Duke Today
Duke students with a desire to live outside their own political and cultural bubbles will have a new housing option this fall.
A new Living-Learning Community for Transformative Ideas will house about 35 students with meeting spaces that can host up to 75. Headquartered in Kilgo Quad on Duke’s West Campus, this new program will bring students together who are actively looking to explore ideas different from their own, said its faculty sponsor, Jed Atkins.
“This is about having students take the lead in creating a space where students are welcomed and encouraged across all their differences – political, religious and other – to think about the questions that really matter,” said Atkins, a professor of classical studies.
The program is under Duke’s new QuadEx living/learning initiative and spins out of the Transformative Ideas program – a series of courses specifically for sophomores that encourage discussion in and outside the classroom on broad, sweeping topics. (For example: One class examines what leads to human flourishing and how religion shapes a person’s answers to life’s big questions; another analyzes the intersection of science and society.)
QuadEx also supports one of the pillars of Duke President Vincent Price’s strategic framework – building a renewed campus community.
Most students living in the new residential community will have taken Transformative Ideas courses; upper-class Transformative Ideas student fellows will lead discussions on similar topics and host speakers and other events in the residence hall related to those topics.
As word of this new program trickles out, Atkins said he’s getting a lot of inquiries from students looking to live in a place where all ideas are welcome and able to be explored.
“The demands on student lives are so intense, as is the pressure to perform,” said Atkins, who directs the Transformative Ideas program. “What they’re looking for is a space where they don’t have pressures to perform. A welcoming space where they can say, ‘I don’t know,’ and to raise questions. They might be looking for adequate ethical frameworks and philosophies to live their lives, a place where they can reflect on life‘s purposes.”
You start to see students shift their opinions, or get into places of uncertainty. I think that's really good because there's a willingness to seek the truth about themselves and the world."
Professor Jed Atkins, on the impact of the Transformative Ideas courses on students.
The Transformative Ideas courses tend to get students talking about ideas they may not have pondered previously, Atkins said. Sometimes, students change their views significantly.
“You start to see students shift their opinions, or get into places of uncertainty. I think that’s really good because there’s a willingness to seek the truth about themselves and the world,” he said. “My job isn’t to shift a student to a different viewpoint or deconstruct their beliefs. My job is to give them an opportunity to step outside their current beliefs and consider larger perspectives. It can lead to people changing their minds. It can lead to people more deeply embracing their views. Or it can even lead people to be less sure about their beliefs on a particular topic, and that’s OK.”

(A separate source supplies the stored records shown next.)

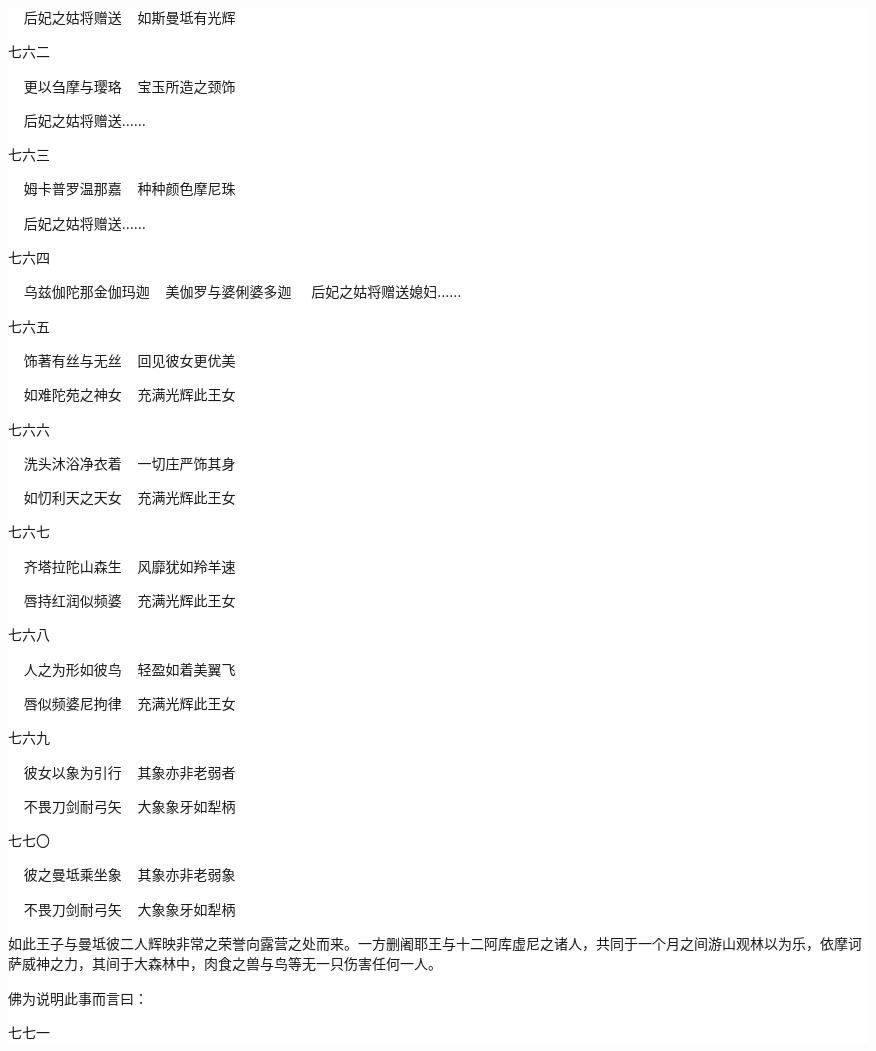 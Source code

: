 &nbsp;&nbsp;&nbsp;&nbsp;后妃之姑将赠送&nbsp;&nbsp;&nbsp;&nbsp;如斯曼坻有光辉


七六二

&nbsp;&nbsp;&nbsp;&nbsp;更以刍摩与璎珞&nbsp;&nbsp;&nbsp;&nbsp;宝玉所造之颈饰

&nbsp;&nbsp;&nbsp;&nbsp;后妃之姑将赠送……

七六三

&nbsp;&nbsp;&nbsp;&nbsp;姆卡普罗温那嘉&nbsp;&nbsp;&nbsp;&nbsp;种种颜色摩尼珠

&nbsp;&nbsp;&nbsp;&nbsp;后妃之姑将赠送……

七六四

&nbsp;&nbsp;&nbsp;&nbsp;乌兹伽陀那金伽玛迦&nbsp;&nbsp;&nbsp;&nbsp;美伽罗与婆俐婆多迦
&nbsp;&nbsp;&nbsp;&nbsp;后妃之姑将赠送媳妇……

七六五

&nbsp;&nbsp;&nbsp;&nbsp;饰著有丝与无丝&nbsp;&nbsp;&nbsp;&nbsp;回见彼女更优美

&nbsp;&nbsp;&nbsp;&nbsp;如难陀苑之神女&nbsp;&nbsp;&nbsp;&nbsp;充满光辉此王女


七六六

&nbsp;&nbsp;&nbsp;&nbsp;洗头沐浴净衣着&nbsp;&nbsp;&nbsp;&nbsp;一切庄严饰其身

&nbsp;&nbsp;&nbsp;&nbsp;如忉利天之天女&nbsp;&nbsp;&nbsp;&nbsp;充满光辉此王女


七六七

&nbsp;&nbsp;&nbsp;&nbsp;齐塔拉陀山森生&nbsp;&nbsp;&nbsp;&nbsp;风靡犹如羚羊速

&nbsp;&nbsp;&nbsp;&nbsp;唇持红润似频婆&nbsp;&nbsp;&nbsp;&nbsp;充满光辉此王女


七六八

&nbsp;&nbsp;&nbsp;&nbsp;人之为形如彼鸟&nbsp;&nbsp;&nbsp;&nbsp;轻盈如着美翼飞

&nbsp;&nbsp;&nbsp;&nbsp;唇似频婆尼拘律&nbsp;&nbsp;&nbsp;&nbsp;充满光辉此王女


七六九

&nbsp;&nbsp;&nbsp;&nbsp;彼女以象为引行&nbsp;&nbsp;&nbsp;&nbsp;其象亦非老弱者

&nbsp;&nbsp;&nbsp;&nbsp;不畏刀剑耐弓矢&nbsp;&nbsp;&nbsp;&nbsp;大象象牙如犁柄


七七〇

&nbsp;&nbsp;&nbsp;&nbsp;彼之曼坻乘坐象&nbsp;&nbsp;&nbsp;&nbsp;其象亦非老弱象

&nbsp;&nbsp;&nbsp;&nbsp;不畏刀剑耐弓矢&nbsp;&nbsp;&nbsp;&nbsp;大象象牙如犁柄


如此王子与曼坻彼二人辉映非常之荣誉向露营之处而来。一方删阇耶王与十二阿库虚尼之诸人，共同于一个月之间游山观林以为乐，依摩诃萨威神之力，其间于大森林中，肉食之兽与鸟等无一只伤害任何一人。

佛为说明此事而言曰：

七七一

The Transformative Ideas courses let students dive deep on big topics and attack them from a lot of angles, said sophomore Kate Donofrio, who took a course called “The Good Life” in the fall. It examined how religion, philosophy and spirituality aided people pondering life’s biggest questions and featured Duke scholars with expertise in six different religions.
“You didn’t really have to take notes,” she said. “I saw a lot of students really genuinely listening. You could just be immersed in this new world. It was a totally different type of thinking.”
In the fall of 2023, Donofrio will be one of the new Transformative Ideas Fellows, where she’ll help plan events and discussions for fellow students. The venture appeals to her and others, she said, because it offers a space for students who are often, by their sophomore years, beginning to get pinned into the requirements of the major they’re about to declare.
“When you’re a sophomore people are declaring majors and there’s pressure to perform,” said Donofrio, a political science major from New York City. “Everyone comes to college and wants to develop deeper personal meaning. But maybe the personal opportunities for that within your major aren’t really there.”
While some students will come to the community eager to discuss politics or religion or other touchpoint cultural issues, many others will come simply seeking a place that requires civility and respect as a community starting point, Donofrio said.
The living-learning community has three civil discourse principles underlying it that its members will follow – freedom, charity and humility. These are intended to create a foundation for civil conversation.
“The ideas we discuss can be really broad or narrow. What it comes down to is civil discourse – how we have conversations,” Donofrio said. “It can attract a broad pool of people because a lot of people are looking for guidance or wisdom to take from their undergraduate experience. The civil discourse component gets everyone on the same page and makes everyone comfortable expressing their opinion.”